S103, merging the second-level thermal data in the plurality of first partitions according to a third period to obtain third-level thermal data, and transferring the third-level thermal data to the second partitions in the thermal data storage area, wherein the third period is a second multiple of the second period, and the number of the first partitions corresponding to the merged second-level thermal data is equal to the second multiple;
s104, merging three-level heat data in a plurality of second partitions according to a fourth period, and transferring the three-level heat data into a cold data storage area to obtain first-level cold data, wherein the fourth period is a third multiple of a third period, and the number of the merged three-level heat data is equal to the third multiple;
s105, performing format conversion and compression on the primary cold data to obtain secondary cold data, and storing the secondary cold data in a cold data storage area.
The primary thermal data, the secondary thermal data and the tertiary thermal data are all stored in a thermal data storage area in a storage format supporting an HTAP processing mode. The primary cold data and the secondary cold data are stored in a cold data storage area by adopting a storage format supporting an OLAP query mode. The thermal data storage area is a solid state disk. The cold data storage area is a mechanical hard disk.
Because the data volume is large for the traffic data of the gate and the portal in the traffic data scene and the real-time writing throughput of the data is large, the traditional large data platform is more suitable for processing the large data application of the T+1 period, and the support for the real-time writing of the data is poor. For the big data scene of real-time writing (T+0), the requirement on hardware is generally higher, and larger memory configuration and SSD fixed hard disk storage are required.
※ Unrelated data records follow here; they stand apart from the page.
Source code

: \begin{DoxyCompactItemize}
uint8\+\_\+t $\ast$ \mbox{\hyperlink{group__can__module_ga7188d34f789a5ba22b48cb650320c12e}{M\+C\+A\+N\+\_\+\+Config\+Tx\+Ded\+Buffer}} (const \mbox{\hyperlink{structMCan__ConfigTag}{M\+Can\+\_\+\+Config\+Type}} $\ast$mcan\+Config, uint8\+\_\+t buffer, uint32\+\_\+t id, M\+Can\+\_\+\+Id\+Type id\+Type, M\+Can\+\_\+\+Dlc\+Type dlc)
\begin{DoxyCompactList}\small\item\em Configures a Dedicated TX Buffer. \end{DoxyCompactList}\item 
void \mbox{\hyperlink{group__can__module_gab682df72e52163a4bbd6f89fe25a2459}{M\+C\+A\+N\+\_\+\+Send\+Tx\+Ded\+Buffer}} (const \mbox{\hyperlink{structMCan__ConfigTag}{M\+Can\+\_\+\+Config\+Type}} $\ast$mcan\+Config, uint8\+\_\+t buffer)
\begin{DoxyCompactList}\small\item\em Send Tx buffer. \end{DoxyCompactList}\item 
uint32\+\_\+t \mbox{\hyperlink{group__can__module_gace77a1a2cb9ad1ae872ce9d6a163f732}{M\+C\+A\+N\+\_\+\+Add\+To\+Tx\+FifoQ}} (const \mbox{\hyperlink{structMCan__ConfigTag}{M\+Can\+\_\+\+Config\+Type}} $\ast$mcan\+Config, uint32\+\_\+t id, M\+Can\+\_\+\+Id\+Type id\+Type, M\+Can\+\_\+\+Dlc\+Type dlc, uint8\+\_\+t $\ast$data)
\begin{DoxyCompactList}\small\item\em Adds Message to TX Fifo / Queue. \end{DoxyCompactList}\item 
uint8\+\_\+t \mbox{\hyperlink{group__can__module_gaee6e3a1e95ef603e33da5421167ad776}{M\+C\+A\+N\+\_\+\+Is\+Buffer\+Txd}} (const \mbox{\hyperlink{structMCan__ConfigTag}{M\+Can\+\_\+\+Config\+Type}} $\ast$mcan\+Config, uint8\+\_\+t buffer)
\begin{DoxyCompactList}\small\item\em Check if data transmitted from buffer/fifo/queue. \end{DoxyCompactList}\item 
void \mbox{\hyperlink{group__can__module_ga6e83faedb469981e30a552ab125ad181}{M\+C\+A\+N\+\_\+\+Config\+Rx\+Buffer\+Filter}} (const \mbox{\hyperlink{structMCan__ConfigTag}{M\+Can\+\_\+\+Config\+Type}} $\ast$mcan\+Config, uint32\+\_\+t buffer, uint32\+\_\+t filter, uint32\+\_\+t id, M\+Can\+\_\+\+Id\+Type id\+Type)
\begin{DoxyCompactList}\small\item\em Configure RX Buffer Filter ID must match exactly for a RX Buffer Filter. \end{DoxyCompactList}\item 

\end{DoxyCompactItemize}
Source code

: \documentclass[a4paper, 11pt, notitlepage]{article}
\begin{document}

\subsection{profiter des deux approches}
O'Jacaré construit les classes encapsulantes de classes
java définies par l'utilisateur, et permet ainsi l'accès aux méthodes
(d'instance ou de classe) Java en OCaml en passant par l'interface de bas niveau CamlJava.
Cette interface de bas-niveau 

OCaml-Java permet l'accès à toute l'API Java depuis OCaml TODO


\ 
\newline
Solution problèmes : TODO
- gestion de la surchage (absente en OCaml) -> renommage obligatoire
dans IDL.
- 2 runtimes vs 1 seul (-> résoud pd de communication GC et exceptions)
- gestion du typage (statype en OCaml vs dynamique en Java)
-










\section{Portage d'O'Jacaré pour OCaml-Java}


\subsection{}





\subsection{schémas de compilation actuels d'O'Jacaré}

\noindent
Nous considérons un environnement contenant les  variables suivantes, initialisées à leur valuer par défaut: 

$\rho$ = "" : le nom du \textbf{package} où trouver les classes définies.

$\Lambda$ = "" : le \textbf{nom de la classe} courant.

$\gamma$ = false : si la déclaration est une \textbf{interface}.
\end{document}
According to the embodiment of the application, different storage strategies and storage media are adopted for the cold and hot data, and the cold and hot data storage format can be compatible with various MPP engines, so that the associated query of the cold and hot data is realized.
The following is a further explanation of the embodiments of the present application.
Firstly, according to the service life cycle characteristics of data, the hot and cold time ranges of the data are reasonably divided, and the hot data and the cold data are divided. Here, the first cycle is 30 minutes, the second cycle is 1 hour, the third cycle is 24 hours, and the fourth cycle is 6 months.
And the thermal data is written into the thermal data storage program in real time by the data acquisition module through the vehicle passing gate and portal data, and the storage medium is suitable for using the SSD solid state disk.
As shown in fig. 2, since hot data is written in real time and the writing amount is large, a large number of small files are usually generated on a large data platform during hot data writing (one small file is usually generated per writing batch). A large number of small files can affect disk IO read efficiency and create significant stress on the disk during querying and computing, thus requiring the merging of hot data, however file merging can create system chunking. Therefore, it is necessary to partition the hot data according to the data characteristics. And dividing the thermal data into two parts, namely a temporary partition and a formal partition according to the time frequency of data updating for the data of the vehicle passing through the gate and the portal. The temporary partition number and the formal partition number of the hot data are set. The formal partition may be divided into two parts, a first partition and a second partition, respectively. The first partition is used for storing the secondary thermal data combined by hours; the second partition is used to store the three-level thermal data that is merged by day. Wherein the temporary partition may be used to store primary thermal data that is merged for a short period of time, such as primary thermal data that is merged at 30 minutes.
In the temporary partition, data storage is performed for one partition every 30 minutes, namely the temporary partition comprises a plurality of 30-minute partitions, each 30-minute partition stores different primary thermal data, the partitions of the past 2 30 minutes are combined once every hour, the combined primary thermal data form secondary thermal data, the secondary thermal data obtained after combination are migrated to the first partition, and the 2 30-minute partitions and the corresponding primary thermal data in the temporary partition are deleted.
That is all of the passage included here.